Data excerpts
- Opening Delimiter -
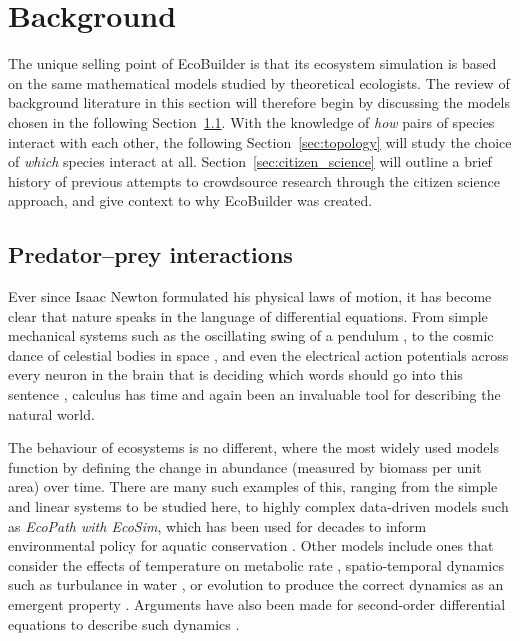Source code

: \section{Background}
\label{sec:joy_background}
The unique selling point of EcoBuilder is that its ecosystem simulation is based on the same mathematical models studied by theoretical ecologists. The review of background literature in this section will therefore begin by discussing the models chosen in the following Section~\ref{sec:predator_prey}. With the knowledge of \emph{how} pairs of species interact with each other, the following Section~\ref{sec:topology} will study the choice of \emph{which} species interact at all. Section~\ref{sec:citizen_science} will outline a brief history of previous attempts to crowdsource research through the citizen science approach, and give context to why EcoBuilder was created.

\subsection{Predator--prey interactions}
\label{sec:predator_prey}
Ever since Isaac Newton formulated his physical laws of motion, it has become clear that nature speaks in the language of differential equations. From simple mechanical systems such as the oscillating swing of a pendulum \cite{Fulcher1976}, to the cosmic dance of celestial bodies in space \cite{Marchal2012}, and even the electrical action potentials across every neuron in the brain that is deciding which words should go into this sentence \cite{Hodgkin1952}, calculus has time and again been an invaluable tool for describing the natural world. 

The behaviour of ecosystems is no different, where the most widely used models function by defining the change in abundance (measured by biomass per unit area) over time.
There are many such examples of this, ranging from the simple and linear systems to be studied here, to highly complex data-driven models such as \emph{EcoPath with EcoSim}, which has been used for decades to inform environmental policy for aquatic conservation \cite{Christensen2004}.
Other models include ones that consider the effects of temperature on metabolic rate \cite{Savage2004, Dell2014}, spatio-temporal dynamics such as turbulance in water \cite{Watteaux2015}, or evolution to produce the correct dynamics as an emergent property \cite{Laird2008}. Arguments have also been made for second-order differential equations to describe such dynamics \cite{Colyvan2003}.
- Closing Delimiter -
• _THE TASK_:
The required output is each line of the entries that contains the word "label".

• _TASK SOLUTION_:
\label{sec:joy_background}
\label{sec:predator_prey}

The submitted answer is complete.